It wasn’t that long ago, Danesha and James Birth were sleeping in their car.

It was a Jeep Cherokee, parked somewhere along a stretch of Mosholu Parkway in the Bronx.

“We lost our apartment due to a fire,” Danesha Birth told NY1. "We were sleeping in our Jeep and we decided to come into our shelter.”

That was two years and seven months ago.

Now they are at a brand new homeless shelter in Gowanus, Brooklyn.

What You Need To Know

  • Mayor de Blasio promised to bring testing to all shelters by mid-May

  • City is now focusing testing on homeless shelters with single adults or couples, not families with children

  • So far, 8,137 homeless New Yorkers have been tested

“It went from difficult, to very difficult, to very, very difficult to easy, to easing up,” she told NY1 last month. "I can’t say easy because I am not out yet, but it motivates you.”

They speak in unison a lot of the time. Perhaps it’s a result of what this duo has dealt with over the years. It has been a lot.

Then came COVID-19.

At the start of the pandemic, they were at another shelter in the Bronx. There, they had to share a kitchen and a bathroom. Now they, at least, have their own bathroom — one comfort in a world that seems chaotic.

Last month, they got another moment of relief.

“It makes you tear,” Danesha told us.

"It makes you cry,” James replied.

They got tested for COVID-19.

The Births are just two of thousands of homeless New Yorkers now getting testing on site at some of the city’s homeless shelters.

People like Wilson Camacho, who was staying at the same shelter as the Births last month.

“I lost somebody close to the corona[virus],” he told us. "I just feel, as a person almost hitting 50, I need to take the opportunity to do this for my own health.”

According to the Department of Homeless Services, 8,137 New Yorkers were tested for COVID-19 at city shelters as of August 1.

Of those, 242 were positive — about 3 percent. At that time, 1,232 were waiting for results.

Those numbers are just a tiny fraction of the more than 55,000 people who sleep in city homeless shelters every night.

The leader of the city’s shelter system promises there will be more testing.
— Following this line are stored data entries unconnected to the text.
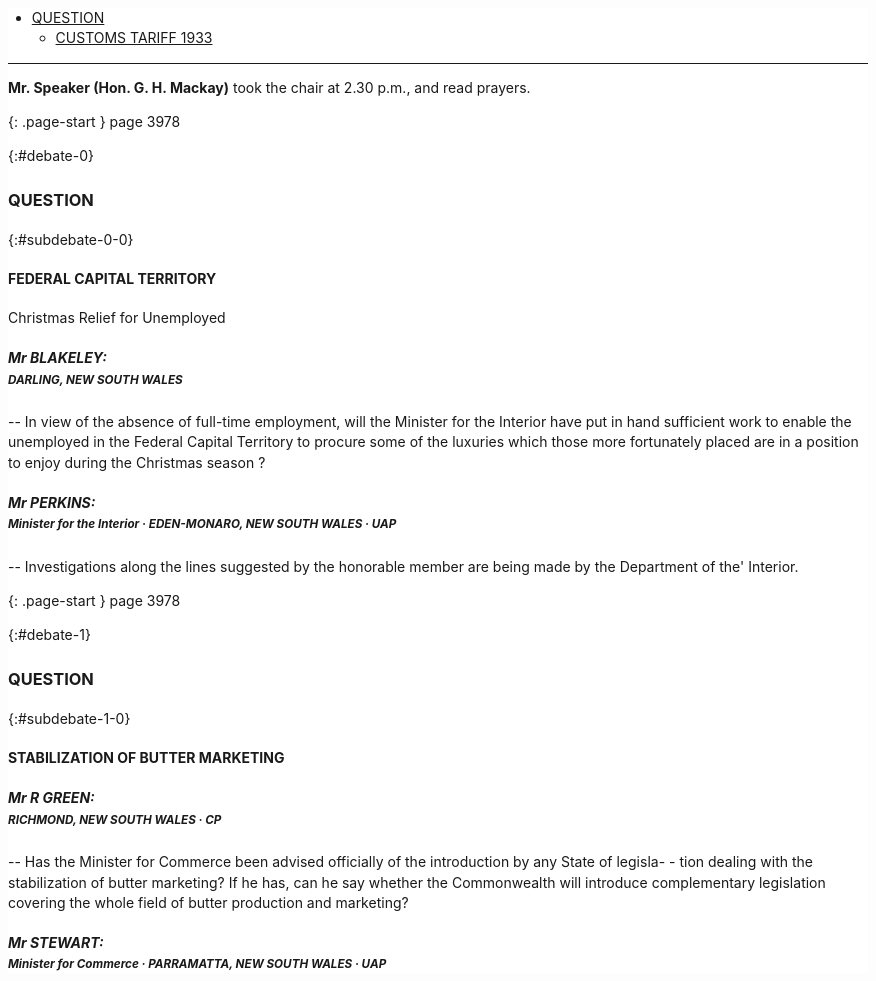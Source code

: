 * [QUESTION](#debate-15)
    * [CUSTOMS TARIFF 1933](#subdebate-15-0)


----


 **Mr. Speaker (Hon. G. H. Mackay)** took the chair at 2.30 p.m., and read prayers. 

{: .page-start }
page 3978

{:#debate-0}
### QUESTION

{:#subdebate-0-0}
#### FEDERAL CAPITAL TERRITORY

Christmas Relief for Unemployed

##### Mr BLAKELEY:<br><small class="text-muted">DARLING, NEW SOUTH WALES</small>

-- In view of the  absence of full-time employment, will the Minister for the Interior have put in hand sufficient work to enable the unemployed in the Federal Capital Territory to procure some of the luxuries which those more fortunately placed are in a position to enjoy during the Christmas season ? 

##### Mr PERKINS:<br><small class="text-muted">Minister for the Interior &middot; EDEN-MONARO, NEW SOUTH WALES &middot; UAP</small>

-- Investigations along  the lines suggested by the honorable member are being made by the Department of the' Interior. 

{: .page-start }
page 3978

{:#debate-1}
### QUESTION

{:#subdebate-1-0}
#### STABILIZATION OF BUTTER MARKETING

##### Mr R GREEN:<br><small class="text-muted">RICHMOND, NEW SOUTH WALES &middot; CP</small>

-- Has the Minister  for Commerce been advised officially of the introduction by any State of legisla- - tion dealing with the stabilization of butter marketing? If he has, can he say whether the Commonwealth will introduce complementary legislation covering the whole field of butter production and marketing? 

##### Mr STEWART:<br><small class="text-muted">Minister for Commerce &middot; PARRAMATTA, NEW SOUTH WALES &middot; UAP</small>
“We’re going to come back around to every single adult shelter until everybody is offered a test who wants a test, who is able to take the test,” Steven Banks, the commissioner for the city’s Department of Social Services, told us last month.

At that time, the city’s shelter system had seen nearly 1,400 cases in about half of its shelters. The top of the curve mimicked the city’s overall caseload, reaching its highest point in mid-April.

In April, Mayor Bill de Blasio promised testing would be throughout the shelter system by mid-May.

"The goal is to constantly be vigilant for anything that might pose a danger to homeless New Yorkers, and starting this week we will begin a program of testing homeless individuals at homeless services sites,” de Blasio said on April 29. "This initiative will begin this week and expand over the next couple of weeks. The goal is to reach across the entire shelter system by the middle of May."

That goal, as of the beginning of August, has not been reached.

“So our commitment was, we would ramp up broad scale testing of shelters when it became available in the city,” Banks told NY1. "We began offering testing at the end of April.”

Of the roughly 400 homeless shelters in the city, so far testing has been conducted at 171 of them — far short of the mayor’s goal this spring.

“We’ve been to literally every single adult shelter,” Banks said. "We’ve offered thousands of tests.”

The city has focused testing on single homeless people who live in dorm-like shelters. From there, it started testing couples in the system, like the Births. It’s unclear if it will ever move to testing families with children — they make up the majority of the homeless shelter population.

“We want to complete the testing of all the single adults, complete the testing of adult families, complete the testing of safe havens, and then we will turn our attention to the families with children shelters to determine the people who have not yet had tests,” Banks told NY1. "I think everyone would agree we had to focus our resources on the places where there were the biggest challenges and that’s the open congregate style shelters.”

For now, the Births appear grateful for the test and especially for the results: both of them tested negative.